◆ Source texts of formatted documents
================================

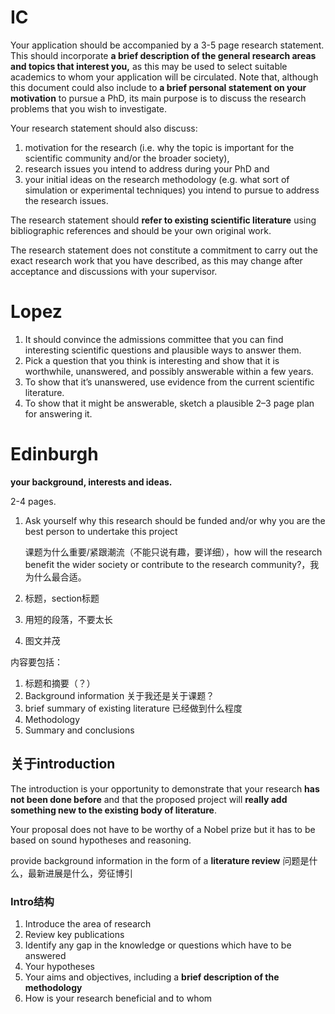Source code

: # IC

Your application should be accompanied by a 3-5 page research statement. This should incorporate **a brief description of the general research areas and topics that interest you,** as this may be used to select suitable academics to whom your application will be circulated. Note that, although this document could also include to **a brief personal statement on your motivation** to pursue a PhD, its main purpose is to discuss the research problems that you wish to investigate.

Your research statement should also discuss:

1.  motivation for the research (i.e. why the topic is important for the scientific community and/or the broader society),
2.  research issues you intend to address during your PhD and
3.  your initial ideas on the research methodology (e.g. what sort of simulation or experimental techniques) you intend to pursue to address the research issues.

The research statement should **refer to existing scientific literature** using bibliographic references and should be your own original work.

The research statement does not constitute a commitment to carry out the exact research work that you have described, as this may change after acceptance and discussions with your supervisor.

# Lopez

1.  It should convince the admissions committee that you can find interesting scientific questions and plausible ways to answer them.
2. Pick a question that you think is interesting and show that it is worthwhile, unanswered, and possibly answerable within a few years.
3. To show that it’s unanswered, use evidence from the current scientific literature. 
4. To show that it might be answerable, sketch a plausible 2–3 page plan for answering it.

# Edinburgh

**your background, interests and ideas.** 

2-4 pages.

1. Ask yourself why this research should be funded and/or why you are the best person to undertake this project

   课题为什么重要/紧跟潮流（不能只说有趣，要详细），how will the research benefit the wider society or contribute to the research community?，我为什么最合适。

2. 标题，section标题

3. 用短的段落，不要太长

4. 图文并茂

内容要包括：

1. 标题和摘要（？）
2. Background information 关于我还是关于课题？
3. brief summary of existing literature 已经做到什么程度
4. Methodology
5. Summary and conclusions

## 关于introduction

The introduction is your opportunity to demonstrate that your research **has not been done before** and that the proposed project will **really add something new to the existing body of literature**. 

Your proposal does not have to be worthy of a Nobel prize but it has to be based on sound hypotheses and reasoning.

provide background information in the form of a **literature review** 问题是什么，最新进展是什么，旁征博引

### Intro结构

1. Introduce the area of research 
2. Review key publications 
3. Identify any gap in the knowledge or questions which have to be answered 
4. Your hypotheses 
5. Your aims and objectives, including a **brief description of the methodology** 
6. How is your research beneficial and to whom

================================

◆ Assigned task
Will you return exactly the lines above from the one with "The research statement does" down to the one with "2. Background information 关于我还是关于课题？", counting both as part of the range?

◆ Completed exercise
The research statement does not constitute a commitment to carry out the exact research work that you have described, as this may change after acceptance and discussions with your supervisor.

# Lopez

1.  It should convince the admissions committee that you can find interesting scientific questions and plausible ways to answer them.
2. Pick a question that you think is interesting and show that it is worthwhile, unanswered, and possibly answerable within a few years.
3. To show that it’s unanswered, use evidence from the current scientific literature. 
4. To show that it might be answerable, sketch a plausible 2–3 page plan for answering it.

# Edinburgh

**your background, interests and ideas.** 

2-4 pages.

1. Ask yourself why this research should be funded and/or why you are the best person to undertake this project

   课题为什么重要/紧跟潮流（不能只说有趣，要详细），how will the research benefit the wider society or contribute to the research community?，我为什么最合适。

2. 标题，section标题

3. 用短的段落，不要太长

4. 图文并茂

内容要包括：

1. 标题和摘要（？）
2. Background information 关于我还是关于课题？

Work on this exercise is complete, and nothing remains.